The Nitro Software Ltd (ASX: NTO) share price is on fire today. Nitro shares have rocketed 11.36% higher at the time of writing to $2.94 a share after closing at $2.64 yesterday and opening at $2.68 this morning. But at one point today, the Nitro share price was all the way up to $3.02, a rise of more than 14%. Today’s moves continue the momentum that Nitro Software has been enjoying since early March. Since 9 March, Nitro shares are up roughly 30%. Not bad for a month’s work. The shares are also up ~125% over the past 12 months, although they are also close to 20% off the nitro 52-week high of $3.66 that we saw in October last year.
So who is Nitro Software? And why are Nitro shares rocketing today?
Exploding the Nitrocrate
Nitro Software might sound like something out of a bandicoot-based game from the ’90s. But perhaps unsurprisingly, it’s not. Nitro specialises in software that helps individuals and businesses work with PDF documents. PDFs are a format for electronic documents I’m sure we’d all be reasonably familiar with. However, what you might not be familiar with is the PDFs intricate history. Unlike most document formats, the PDF format was privately developed by the US company Adobe Inc (NASDAQ: ADBE). As such, commercial use of PDFs can often bring licensing costs and difficulties. That’s where Nitro comes in.
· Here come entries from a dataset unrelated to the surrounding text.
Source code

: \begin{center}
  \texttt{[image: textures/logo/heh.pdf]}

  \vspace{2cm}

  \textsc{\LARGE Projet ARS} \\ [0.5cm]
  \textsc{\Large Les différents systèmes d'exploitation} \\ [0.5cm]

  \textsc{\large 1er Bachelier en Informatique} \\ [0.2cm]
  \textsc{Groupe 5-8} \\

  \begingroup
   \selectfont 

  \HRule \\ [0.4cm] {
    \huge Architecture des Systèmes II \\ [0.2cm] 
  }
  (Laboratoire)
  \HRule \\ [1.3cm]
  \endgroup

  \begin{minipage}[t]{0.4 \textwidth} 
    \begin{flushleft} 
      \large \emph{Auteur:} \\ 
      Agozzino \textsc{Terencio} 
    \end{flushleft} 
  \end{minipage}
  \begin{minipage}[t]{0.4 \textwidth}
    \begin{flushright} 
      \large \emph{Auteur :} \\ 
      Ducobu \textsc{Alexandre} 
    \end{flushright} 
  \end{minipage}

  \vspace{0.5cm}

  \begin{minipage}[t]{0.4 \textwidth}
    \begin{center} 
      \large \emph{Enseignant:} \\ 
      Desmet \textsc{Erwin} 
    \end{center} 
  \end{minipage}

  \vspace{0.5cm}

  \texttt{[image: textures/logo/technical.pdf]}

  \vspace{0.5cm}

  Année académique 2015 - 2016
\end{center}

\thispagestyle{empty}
The company offers a range of products, all delivered under a Software-as-a-Service (SaaS) model, where users pay a monthly fee for use of the software. These allow users to create, convert, edit and annotate PDF files, as well as various cloud-based storage and verification features. Nitro also allow users to ‘eSign’ documents, which is a feature that is expanding rapidly in today’s workplaces.
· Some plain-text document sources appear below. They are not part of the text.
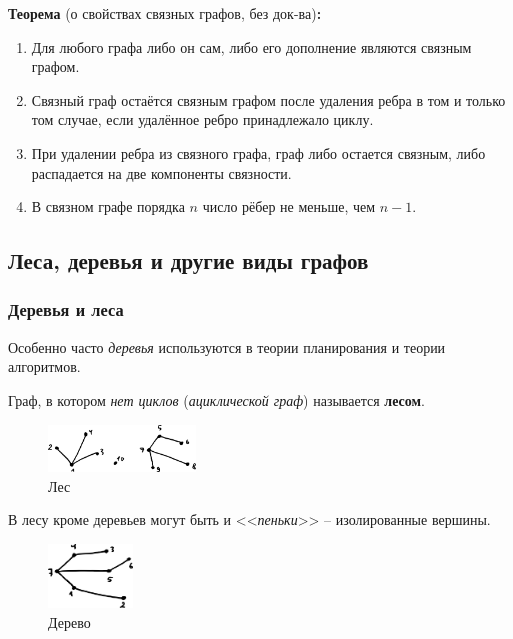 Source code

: \documentclass[12pt, a4paper]{article}
\begin{document}
\textbf{Теорема} (о свойствах связных графов, без док-ва)\textbf{:}
\begin{enumerate}
\item Для любого графа либо он сам, либо его дополнение являются связным графом.
\item Связный граф остаётся связным графом после удаления ребра в том и только том случае, если удалённое ребро принадлежало циклу.
\item При удалении ребра из связного графа, граф либо остается связным, либо распадается на две компоненты связности.
\item В связном графе порядка $n$ число рёбер не меньше, чем $n-1$.
\end{enumerate}

\subsection{Леса, деревья и другие виды графов}

\subsubsection{Деревья и леса}

Особенно часто \textit{деревья} используются в теории планирования и теории алгоритмов.

Граф, в котором \textit{нет циклов} (\textit{ациклической граф}) называется \textbf{лесом}. 

\begin{figure}[h]
 \centering
 \includegraphics[width=0.35\textwidth]{39}
 \vspace{-4mm}
 \caption{Лес}
\end{figure}

В лесу кроме деревьев могут быть и <<\textit{пеньки}>> -- изолированные вершины.

\begin{figure}
  \vspace{-5mm}
  \centering
  \includegraphics[width=0.2\textwidth]{40}
  \vspace{-9mm}
 \caption{Дерево}
\end{figure}
\end{document}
Why are Nitro Software shares rocketing today?
It’s not immediately obvious why the Nitro share price is rocketing so enthusiastically today. The last major piece of news out of the company was an announcement that the company’s executive chairman Kurt Johnson would have his contract extended by one year.
However, Nitro did release its full-year results for FY2020 back in February, which investors might be reconsidering lately. In these results, Nitro reported revenue growth of 13% to $40.2 million, $27.7 million of which was annual recurring revenue. Subscription revenue also grew strongly, up 61% year on year. Nitro ended up delivering an operating loss of $2.4 million, which far exceeded the guidance of a $4 million loss. The company also told investors that it expects annual recurring revenue to grow between 41-51.6% in FY2021.
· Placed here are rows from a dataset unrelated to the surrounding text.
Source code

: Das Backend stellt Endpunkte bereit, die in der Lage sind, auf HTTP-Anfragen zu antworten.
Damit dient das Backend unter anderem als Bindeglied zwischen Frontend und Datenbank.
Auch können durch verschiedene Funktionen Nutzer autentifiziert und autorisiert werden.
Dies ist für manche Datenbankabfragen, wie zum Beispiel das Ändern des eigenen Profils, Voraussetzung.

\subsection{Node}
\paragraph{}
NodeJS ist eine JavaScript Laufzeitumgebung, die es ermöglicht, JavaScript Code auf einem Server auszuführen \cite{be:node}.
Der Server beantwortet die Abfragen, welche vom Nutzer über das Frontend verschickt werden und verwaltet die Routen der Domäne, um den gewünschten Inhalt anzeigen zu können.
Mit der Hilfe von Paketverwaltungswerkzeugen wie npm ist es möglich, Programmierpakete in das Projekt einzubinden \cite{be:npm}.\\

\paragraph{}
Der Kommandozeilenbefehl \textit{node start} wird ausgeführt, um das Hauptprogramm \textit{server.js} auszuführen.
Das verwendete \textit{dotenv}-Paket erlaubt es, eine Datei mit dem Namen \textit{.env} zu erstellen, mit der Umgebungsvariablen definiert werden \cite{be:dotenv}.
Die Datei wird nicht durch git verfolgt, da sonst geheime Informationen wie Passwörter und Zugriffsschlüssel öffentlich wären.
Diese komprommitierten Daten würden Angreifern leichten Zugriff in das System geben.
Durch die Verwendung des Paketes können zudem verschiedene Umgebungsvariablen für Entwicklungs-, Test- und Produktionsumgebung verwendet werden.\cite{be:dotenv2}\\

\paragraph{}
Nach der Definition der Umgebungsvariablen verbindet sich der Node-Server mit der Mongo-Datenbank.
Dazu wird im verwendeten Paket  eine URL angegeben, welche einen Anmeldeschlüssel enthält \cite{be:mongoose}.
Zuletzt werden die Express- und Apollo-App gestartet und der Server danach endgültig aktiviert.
As we reported at the time, the Nitro share price actually fell when these numbers were released, but perhaps investors have had a change of heart over the past month or so.
Another factor that might be at play is broker bullishness.
As my Fool colleague James Mickleboro reported last month, broker Morgan Stanley recently kept its overweight rating on Nitro and raised its price target for Nitro shares to $3.70 a share. Perhaps investors are jumping on Morgan Stanley’s train here.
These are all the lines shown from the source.